» Problem requirements: The entries are to be written out word for word, with their images left out.

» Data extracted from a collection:

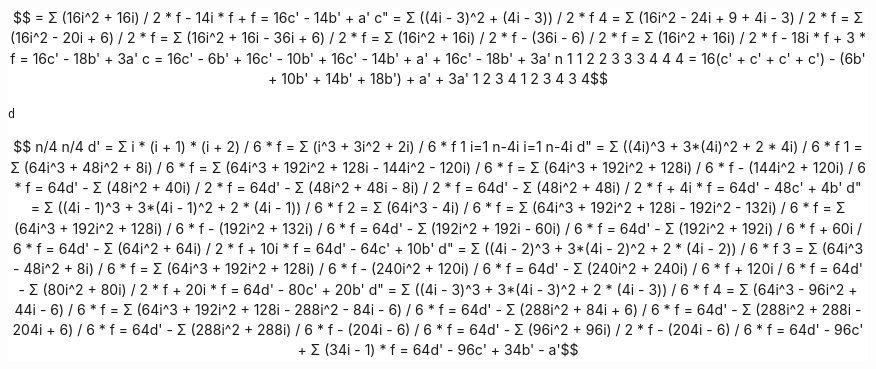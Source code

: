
 ```math
   = Σ (16i^2 + 16i) / 2 * f - 14i * f + f
   = 16c' - 14b' + a'

c" = Σ ((4i - 3)^2 + (4i - 3)) / 2 * f
 4
   = Σ (16i^2 - 24i + 9 + 4i - 3) / 2 * f
   = Σ (16i^2 - 20i + 6) / 2 * f
   = Σ (16i^2 + 16i - 36i + 6) / 2 * f
   = Σ (16i^2 + 16i) / 2 * f - (36i - 6) / 2 * f
   = Σ (16i^2 + 16i) / 2 * f - 18i * f + 3 * f
   = 16c' - 18b' + 3a'

c  = 16c' - 6b' + 16c' - 10b' + 16c' - 14b' + a' + 16c' - 18b' + 3a'
 n      1     1      2      2      3      3    3      4      4     4

   = 16(c' + c' + c' + c') - (6b' + 10b' + 14b' + 18b') + a' + 3a'
         1    2    3    4       1      2      3      4     3     4
```

`d`

```math
     n/4                                     n/4
d' =  Σ  i * (i + 1) * (i + 2) / 6 * f     =  Σ  (i^3 + 3i^2 + 2i) / 6 * f
 1   i=1                              n-4i   i=1                          n-4i

d" = Σ ((4i)^3 + 3*(4i)^2 + 2 * 4i) / 6 * f
 1
   = Σ (64i^3 + 48i^2 + 8i) / 6 * f
   = Σ (64i^3 + 192i^2 + 128i - 144i^2 - 120i) / 6 * f
   = Σ (64i^3 + 192i^2 + 128i) / 6 * f - (144i^2 + 120i) / 6 * f
   = 64d' - Σ (48i^2 + 40i) / 2 * f
   = 64d' - Σ (48i^2 + 48i - 8i) / 2 * f
   = 64d' - Σ (48i^2 + 48i) / 2 * f + 4i * f
   = 64d' - 48c' + 4b'

d" = Σ ((4i - 1)^3 + 3*(4i - 1)^2 + 2 * (4i - 1)) / 6 * f
 2
   = Σ (64i^3 - 4i) / 6 * f
   = Σ (64i^3 + 192i^2  + 128i - 192i^2 - 132i) / 6 * f
   = Σ (64i^3 + 192i^2  + 128i) / 6 * f - (192i^2 + 132i) / 6 * f
   = 64d' - Σ (192i^2 + 192i - 60i) / 6 * f
   = 64d' - Σ (192i^2 + 192i) / 6 * f + 60i / 6 * f
   = 64d' - Σ (64i^2 + 64i) / 2 * f + 10i * f
   = 64d' - 64c' + 10b'

d" = Σ ((4i - 2)^3 + 3*(4i - 2)^2 + 2 * (4i - 2)) / 6 * f
 3
   = Σ (64i^3 - 48i^2 + 8i) / 6 * f
   = Σ (64i^3 + 192i^2 + 128i) / 6 * f - (240i^2 + 120i) / 6 * f
   = 64d' - Σ (240i^2 + 240i) / 6 * f + 120i / 6 * f
   = 64d' - Σ (80i^2 + 80i) / 2 * f + 20i * f
   = 64d' - 80c' + 20b'

d" = Σ ((4i - 3)^3 + 3*(4i - 3)^2 + 2 * (4i - 3)) / 6 * f
 4
   = Σ (64i^3 - 96i^2 + 44i - 6) / 6 * f
   = Σ (64i^3 + 192i^2 + 128i - 288i^2 - 84i - 6) / 6 * f
   = 64d' - Σ (288i^2 + 84i + 6) / 6 * f
   = 64d' - Σ (288i^2 + 288i - 204i + 6) / 6 * f
   = 64d' - Σ (288i^2 + 288i) / 6 * f - (204i - 6) / 6 * f
   = 64d' - Σ (96i^2 + 96i) / 2 * f - (204i - 6) / 6 * f
   = 64d' - 96c' + Σ (34i - 1) * f
   = 64d' - 96c' + 34b' - a'
```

» Task result:
Source code

:
 ```math
   = Σ (16i^2 + 16i) / 2 * f - 14i * f + f
   = 16c' - 14b' + a'

c" = Σ ((4i - 3)^2 + (4i - 3)) / 2 * f
 4
   = Σ (16i^2 - 24i + 9 + 4i - 3) / 2 * f
   = Σ (16i^2 - 20i + 6) / 2 * f
   = Σ (16i^2 + 16i - 36i + 6) / 2 * f
   = Σ (16i^2 + 16i) / 2 * f - (36i - 6) / 2 * f
   = Σ (16i^2 + 16i) / 2 * f - 18i * f + 3 * f
   = 16c' - 18b' + 3a'

c  = 16c' - 6b' + 16c' - 10b' + 16c' - 14b' + a' + 16c' - 18b' + 3a'
 n      1     1      2      2      3      3    3      4      4     4

   = 16(c' + c' + c' + c') - (6b' + 10b' + 14b' + 18b') + a' + 3a'
         1    2    3    4       1      2      3      4     3     4
```

`d`

```math
     n/4                                     n/4
d' =  Σ  i * (i + 1) * (i + 2) / 6 * f     =  Σ  (i^3 + 3i^2 + 2i) / 6 * f
 1   i=1                              n-4i   i=1                          n-4i

d" = Σ ((4i)^3 + 3*(4i)^2 + 2 * 4i) / 6 * f
 1
   = Σ (64i^3 + 48i^2 + 8i) / 6 * f
   = Σ (64i^3 + 192i^2 + 128i - 144i^2 - 120i) / 6 * f
   = Σ (64i^3 + 192i^2 + 128i) / 6 * f - (144i^2 + 120i) / 6 * f
   = 64d' - Σ (48i^2 + 40i) / 2 * f
   = 64d' - Σ (48i^2 + 48i - 8i) / 2 * f
   = 64d' - Σ (48i^2 + 48i) / 2 * f + 4i * f
   = 64d' - 48c' + 4b'

d" = Σ ((4i - 1)^3 + 3*(4i - 1)^2 + 2 * (4i - 1)) / 6 * f
 2
   = Σ (64i^3 - 4i) / 6 * f
   = Σ (64i^3 + 192i^2  + 128i - 192i^2 - 132i) / 6 * f
   = Σ (64i^3 + 192i^2  + 128i) / 6 * f - (192i^2 + 132i) / 6 * f
   = 64d' - Σ (192i^2 + 192i - 60i) / 6 * f
   = 64d' - Σ (192i^2 + 192i) / 6 * f + 60i / 6 * f
   = 64d' - Σ (64i^2 + 64i) / 2 * f + 10i * f
   = 64d' - 64c' + 10b'

d" = Σ ((4i - 2)^3 + 3*(4i - 2)^2 + 2 * (4i - 2)) / 6 * f
 3
   = Σ (64i^3 - 48i^2 + 8i) / 6 * f
   = Σ (64i^3 + 192i^2 + 128i) / 6 * f - (240i^2 + 120i) / 6 * f
   = 64d' - Σ (240i^2 + 240i) / 6 * f + 120i / 6 * f
   = 64d' - Σ (80i^2 + 80i) / 2 * f + 20i * f
   = 64d' - 80c' + 20b'

d" = Σ ((4i - 3)^3 + 3*(4i - 3)^2 + 2 * (4i - 3)) / 6 * f
 4
   = Σ (64i^3 - 96i^2 + 44i - 6) / 6 * f
   = Σ (64i^3 + 192i^2 + 128i - 288i^2 - 84i - 6) / 6 * f
   = 64d' - Σ (288i^2 + 84i + 6) / 6 * f
   = 64d' - Σ (288i^2 + 288i - 204i + 6) / 6 * f
   = 64d' - Σ (288i^2 + 288i) / 6 * f - (204i - 6) / 6 * f
   = 64d' - Σ (96i^2 + 96i) / 2 * f - (204i - 6) / 6 * f
   = 64d' - 96c' + Σ (34i - 1) * f
   = 64d' - 96c' + 34b' - a'
```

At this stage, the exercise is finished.